O art. 71.º/2 CPTA estabelece como limite aos poderes de pronúncia do tribunal a necessidade de “formulação de valorações próprias do exercício da função administrativa”, a qual deve ser entendida como correspondendo à “margem de livre decisão administrativa”[9]/[10]. Assim, quanto à condenação à prática de atos que não sejam absolutamente vinculados, os tribunais não poderão definir o conteúdo dos mesmos, mas apenas condenar a Administração à sua prática (n.º 3), explicitando as vinculações que esta deve observar (n.º 2).

 

3.1. Em particular: a possibilidade de substituição do ato administrativo

A possibilidade de o tribunal condenar a Administração na substituição de um ato de conteúdo positivo (art. 67.º/4/b) CPTA) parece bastante duvidosa. No que toca aos atos válidos, o art. 173.º/1 CPA manda aplicar à substituição as normas reguladoras da revogação, das quais não resulta qualquer obrigatoriedade de revogar. Por outro lado, no que concerne aos atos inválidos, o art. 173.º/2 CPA diz-nos que a substituição equivale à sanação, sendo que quanto a esta também não parece haver qualquer obrigatoriedade[11]. Disto resulta, justamente, que, nestes casos, se impõe a tal “formulação de valorações próprias do exercício da função administrativa”.

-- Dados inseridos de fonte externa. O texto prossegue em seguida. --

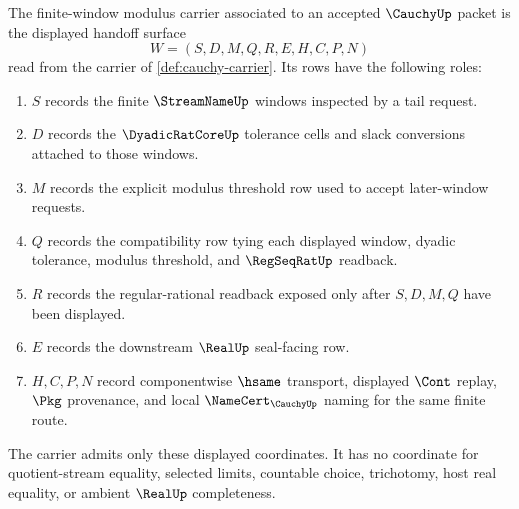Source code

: \begin{definition}
\label{def:cauchy-finite-window-modulus-carrier}
The finite-window modulus carrier associated to an accepted $\CauchyUp$ packet is the displayed handoff surface
$$
W=(S,D,M,Q,R,E,H,C,P,N)
$$
read from the carrier of \autoref{def:cauchy-carrier}. Its rows have the following roles:
\begin{enumerate}
\item $S$ records the finite $\StreamNameUp$ windows inspected by a tail request.
\item $D$ records the $\DyadicRatCoreUp$ tolerance cells and slack conversions attached to those windows.
\item $M$ records the explicit modulus threshold row used to accept later-window requests.
\item $Q$ records the compatibility row tying each displayed window, dyadic tolerance, modulus threshold, and $\RegSeqRatUp$ readback.
\item $R$ records the regular-rational readback exposed only after $S,D,M,Q$ have been displayed.
\item $E$ records the downstream $\RealUp$ seal-facing row.
\item $H,C,P,N$ record componentwise $\hsame$ transport, displayed $\Cont$ replay, $\Pkg$ provenance, and local $\NameCert_{\CauchyUp}$ naming for the same finite route.
\end{enumerate}
The carrier admits only these displayed coordinates. It has no coordinate for quotient-stream equality, selected limits, countable choice, trichotomy, host real equality, or ambient $\RealUp$ completeness.
\end{definition}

Deste modo, a condenação à substituição apenas parece caber nos poderes de pronúncia do tribunal quando a obrigatoriedade de proceder a essa substituição resulte de lei especial, acabando o preceito da alínea a) do art. 67.º/4 CPTA por consumir o disposto na alínea b) do mesmo artigo, esvaziando-a de sentido[12].

 

 

Beatriz Medina Vera-Cruz Pinto

N.º 58480

TA5



[1] Mário Aroso de Almeida, Manual de Processo Administrativo, 4ª edição, Coimbra, 2020, pp. 72-76.

[2] Vasco Pereira da Silva, O Contencioso Administrativo no Divã da Psicanálise – ensaio sobre ações no novo processo administrativo, 2ª edição, Coimbra, 2008, pp. 380 e 382.

[3] Alexandra Leitão, A condenação à prática de ato devido no Código de Processo nos Tribunais Administrativos: âmbito, delimitação e pressupostos processuais in Comentários à legislação processual administrativa, 4ª edição, Lisboa, 2020, p. 663.

[4] Vasco Pereira da Silva, op. cit., pp. 377-378.

[5] Alexandra Leitão, op. cit., pp. 664-667.

[6] Alexandra Leitão, op. cit., p. 668.

[7] Vasco Pereira da Silva, op. cit., pp. 383-384.

[8] António Cadilha, Os poderes de pronúncia jurisdicionais na ação de condenação à prática de ato devido e os limites funcionais da justiça administrativa in Estudos em homenagem ao Prof. Doutor Sérvulo Correia, II, Coimbra, 2010, pp. 168-169.

[9] António Cadilha, op. cit., p. 187.

[10] Esta margem de livre decisão compreende tanto a discricionariedade – faculdade de escolha de uma alternativa de atuação entre várias atendíveis, à luz da estatuição da norma –, como a margem de livre apreciação – autonomia para preencher valorativamente conceitos indeterminados contidos na previsão da norma. Cf. António Cadilha, op. cit, pp. 174-176.

[11] Alexandra Leitão, op. cit., p. 668-669.

[12] Alexandra Leitão, op. cit., p. 670.